Bill Baue (Editor, Co-Founder Convetit & Sustainability Context Group)
It has been my pleasure to edit this tour-de-force 6-part series by my colleague Ralph Thurm in which he lays out his vision for how integral thinking and true materiality can catalyze a regenerative and inclusive economy, leveraging the work of the ThriveAbility Foundation, the Reporting 3.0 Platform, and the Global Initiative for Sustainability Ratings (GISR).
In editing this series, I recognized the genius of Ralph’s triangulated conception centered on true materiality and integral thinking, as it resolves the primary outside-in and inside-out dilemmas in current corporate architecture.
True Materiality reconciles what GISR Founder Allen White calls “the artificial distinctions between internal and external materiality.” Internal materiality prioritizes that which impacts of the organization and its ability to generate value – primarily for providers (and extractors) of financial capital. External materiality prioritizes that which impacts the organization and its stakeholders, including their mutual ability to maintain wellbeing through ongoing access to vital capitals shared in the commons.
Ralph’s notion of true materiality bridges this divide, integrating both the issues that determine the future valueof companies expressed in financial capital (with consideration of the multiple capitals), and the issues that determine the true value of companies by assessing positive and negative impacts on the common capitals that are vital to stakeholder wellbeing in terms of ongoing viability of these capitals within the thresholds of their carrying capacities. True materiality dismantles White’s “artificial distinctions” and thereby serves as the linchpin for assessing what the ThriveAbility Foundation calls True Future Value.

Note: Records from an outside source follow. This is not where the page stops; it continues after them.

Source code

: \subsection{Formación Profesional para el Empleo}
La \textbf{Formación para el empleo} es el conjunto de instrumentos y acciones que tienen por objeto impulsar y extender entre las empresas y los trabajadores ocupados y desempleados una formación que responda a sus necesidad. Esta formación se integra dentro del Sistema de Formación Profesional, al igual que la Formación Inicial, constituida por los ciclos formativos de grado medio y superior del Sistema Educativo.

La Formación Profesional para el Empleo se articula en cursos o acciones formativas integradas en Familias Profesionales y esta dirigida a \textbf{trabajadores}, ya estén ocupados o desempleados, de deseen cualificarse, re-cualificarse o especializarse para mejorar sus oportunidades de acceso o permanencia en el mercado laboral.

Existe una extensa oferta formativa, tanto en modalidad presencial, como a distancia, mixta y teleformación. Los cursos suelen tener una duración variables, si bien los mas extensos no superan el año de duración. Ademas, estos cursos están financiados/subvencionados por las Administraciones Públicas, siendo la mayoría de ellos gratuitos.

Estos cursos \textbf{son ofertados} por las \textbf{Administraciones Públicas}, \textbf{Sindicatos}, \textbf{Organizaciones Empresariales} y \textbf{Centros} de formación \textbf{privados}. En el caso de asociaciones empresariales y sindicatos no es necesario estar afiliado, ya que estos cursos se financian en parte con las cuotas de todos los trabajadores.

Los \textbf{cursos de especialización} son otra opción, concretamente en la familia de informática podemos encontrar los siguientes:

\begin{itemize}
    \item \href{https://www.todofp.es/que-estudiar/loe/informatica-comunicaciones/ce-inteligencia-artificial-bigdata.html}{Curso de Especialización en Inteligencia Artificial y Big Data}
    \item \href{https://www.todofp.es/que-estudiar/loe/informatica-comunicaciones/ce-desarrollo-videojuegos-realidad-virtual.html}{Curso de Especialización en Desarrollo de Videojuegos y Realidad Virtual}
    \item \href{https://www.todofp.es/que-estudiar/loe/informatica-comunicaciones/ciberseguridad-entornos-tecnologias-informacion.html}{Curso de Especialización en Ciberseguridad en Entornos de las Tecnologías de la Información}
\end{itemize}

Integral thinking takes up where integrated thinking leaves off – in particular, addressing the inside-outdynamic. The primary object of integrated thinking, as conceived and articulated by the IIRC, is the external structures in need of integration – primarily, the multiple capitals. While Ralph’s notion of integral thinking certainly includes this need to integrate the capitals, it also transcends this limited focus on external realities by integrating internal dynamics as well.
Most importantly, integral thinking calls for mindset shifts, and equips us with the tools to map the center of gravity of our mindsets in terms of psychological and cultural stages of development. This additional depth transforms the more mechanistic approach of integrated thinking into a more holistic approach that accounts for both internal and external perspectives, both individual and collective perceptions.
In approaching this 6-part series, I find it quite remarkable that Ralph manages to address such a broad swath – both the shortcomings and the solutions – before us. This series challenges us to acknowledge the existential crises we face, as a corporate community and as a society, and to rise to the occasion by tapping into our human genius and resilience through inspiration and aspiration toward true thriving.